Start at the first line of the material. Repeat each line exactly through the one containing "For local development", then stop.
○ ○ ○
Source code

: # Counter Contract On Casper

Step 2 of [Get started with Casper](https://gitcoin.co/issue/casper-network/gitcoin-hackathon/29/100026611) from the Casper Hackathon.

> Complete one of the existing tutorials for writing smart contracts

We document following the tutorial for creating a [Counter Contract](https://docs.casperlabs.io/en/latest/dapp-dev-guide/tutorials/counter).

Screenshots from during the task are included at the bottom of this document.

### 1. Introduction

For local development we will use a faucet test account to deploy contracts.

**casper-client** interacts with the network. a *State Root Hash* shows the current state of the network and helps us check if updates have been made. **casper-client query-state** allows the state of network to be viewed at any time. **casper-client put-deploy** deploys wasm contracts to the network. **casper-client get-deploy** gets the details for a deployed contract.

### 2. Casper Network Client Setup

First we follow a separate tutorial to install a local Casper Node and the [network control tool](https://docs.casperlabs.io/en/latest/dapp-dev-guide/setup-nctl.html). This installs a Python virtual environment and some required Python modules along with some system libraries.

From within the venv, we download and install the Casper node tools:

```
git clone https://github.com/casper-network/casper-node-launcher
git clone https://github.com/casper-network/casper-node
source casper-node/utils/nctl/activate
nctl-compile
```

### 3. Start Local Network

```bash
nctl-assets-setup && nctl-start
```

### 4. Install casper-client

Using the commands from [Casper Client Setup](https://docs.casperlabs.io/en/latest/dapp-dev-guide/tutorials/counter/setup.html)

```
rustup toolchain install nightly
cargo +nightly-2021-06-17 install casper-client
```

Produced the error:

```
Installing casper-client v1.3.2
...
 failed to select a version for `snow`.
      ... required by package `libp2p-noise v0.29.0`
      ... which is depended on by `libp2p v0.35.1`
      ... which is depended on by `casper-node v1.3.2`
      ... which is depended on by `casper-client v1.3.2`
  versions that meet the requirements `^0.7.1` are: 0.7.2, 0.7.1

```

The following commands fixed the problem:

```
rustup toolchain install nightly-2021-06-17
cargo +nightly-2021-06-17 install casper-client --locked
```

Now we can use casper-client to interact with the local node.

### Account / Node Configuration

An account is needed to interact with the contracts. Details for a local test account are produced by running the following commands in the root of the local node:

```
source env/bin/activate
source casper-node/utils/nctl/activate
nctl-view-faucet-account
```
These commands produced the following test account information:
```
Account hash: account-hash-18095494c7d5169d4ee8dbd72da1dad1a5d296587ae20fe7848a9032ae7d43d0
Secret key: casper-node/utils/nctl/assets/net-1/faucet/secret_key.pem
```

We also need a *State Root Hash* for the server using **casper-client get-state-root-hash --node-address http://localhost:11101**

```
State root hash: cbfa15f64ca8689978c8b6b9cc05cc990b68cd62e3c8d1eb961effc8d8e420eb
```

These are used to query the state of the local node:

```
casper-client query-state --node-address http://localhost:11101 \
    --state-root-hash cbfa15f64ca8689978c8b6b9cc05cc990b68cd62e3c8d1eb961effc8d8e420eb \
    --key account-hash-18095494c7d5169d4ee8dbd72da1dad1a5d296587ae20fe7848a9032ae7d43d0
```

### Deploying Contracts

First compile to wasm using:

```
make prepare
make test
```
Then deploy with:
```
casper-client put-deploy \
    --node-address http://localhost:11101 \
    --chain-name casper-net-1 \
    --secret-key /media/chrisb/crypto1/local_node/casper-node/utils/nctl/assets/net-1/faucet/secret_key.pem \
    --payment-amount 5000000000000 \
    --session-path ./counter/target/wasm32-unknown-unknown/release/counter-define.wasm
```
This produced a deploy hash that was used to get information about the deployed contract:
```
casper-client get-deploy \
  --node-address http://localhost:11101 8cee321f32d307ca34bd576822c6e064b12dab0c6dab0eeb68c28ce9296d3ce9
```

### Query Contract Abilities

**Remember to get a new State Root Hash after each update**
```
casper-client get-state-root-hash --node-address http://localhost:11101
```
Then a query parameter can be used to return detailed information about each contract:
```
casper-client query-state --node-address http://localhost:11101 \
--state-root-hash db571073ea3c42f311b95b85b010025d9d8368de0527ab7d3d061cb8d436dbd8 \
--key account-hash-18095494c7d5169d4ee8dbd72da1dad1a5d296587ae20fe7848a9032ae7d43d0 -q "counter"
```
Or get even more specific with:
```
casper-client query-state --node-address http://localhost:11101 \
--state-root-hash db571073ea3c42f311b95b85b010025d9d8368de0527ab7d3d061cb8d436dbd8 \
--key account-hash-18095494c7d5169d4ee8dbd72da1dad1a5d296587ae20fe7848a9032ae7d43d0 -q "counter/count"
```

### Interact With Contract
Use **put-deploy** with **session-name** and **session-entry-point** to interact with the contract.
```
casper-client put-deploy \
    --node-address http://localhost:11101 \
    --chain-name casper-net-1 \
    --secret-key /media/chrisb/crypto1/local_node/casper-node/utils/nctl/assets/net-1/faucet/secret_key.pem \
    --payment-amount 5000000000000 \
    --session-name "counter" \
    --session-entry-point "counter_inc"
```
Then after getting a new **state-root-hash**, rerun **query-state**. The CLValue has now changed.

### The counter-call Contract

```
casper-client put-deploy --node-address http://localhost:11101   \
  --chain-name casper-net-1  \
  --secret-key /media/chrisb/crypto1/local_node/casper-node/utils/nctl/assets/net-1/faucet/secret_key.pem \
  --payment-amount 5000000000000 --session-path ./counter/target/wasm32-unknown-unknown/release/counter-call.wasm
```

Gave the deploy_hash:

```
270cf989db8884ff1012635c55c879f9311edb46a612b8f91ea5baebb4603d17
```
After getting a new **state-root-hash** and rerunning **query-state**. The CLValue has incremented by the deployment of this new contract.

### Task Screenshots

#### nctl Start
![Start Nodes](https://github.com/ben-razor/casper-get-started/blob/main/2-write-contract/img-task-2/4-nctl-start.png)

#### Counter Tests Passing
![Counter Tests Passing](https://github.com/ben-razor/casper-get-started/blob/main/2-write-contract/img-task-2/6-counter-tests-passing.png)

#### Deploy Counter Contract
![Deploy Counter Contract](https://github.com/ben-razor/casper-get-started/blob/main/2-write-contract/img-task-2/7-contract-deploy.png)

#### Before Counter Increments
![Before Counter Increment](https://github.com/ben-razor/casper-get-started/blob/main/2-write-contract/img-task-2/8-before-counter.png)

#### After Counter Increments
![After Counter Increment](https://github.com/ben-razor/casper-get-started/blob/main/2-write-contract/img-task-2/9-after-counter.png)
○ ○ ○
* **Solved exercise**
Source code

: # Counter Contract On Casper

Step 2 of [Get started with Casper](https://gitcoin.co/issue/casper-network/gitcoin-hackathon/29/100026611) from the Casper Hackathon.

> Complete one of the existing tutorials for writing smart contracts

We document following the tutorial for creating a [Counter Contract](https://docs.casperlabs.io/en/latest/dapp-dev-guide/tutorials/counter).

Screenshots from during the task are included at the bottom of this document.

### 1. Introduction

For local development we will use a faucet test account to deploy contracts.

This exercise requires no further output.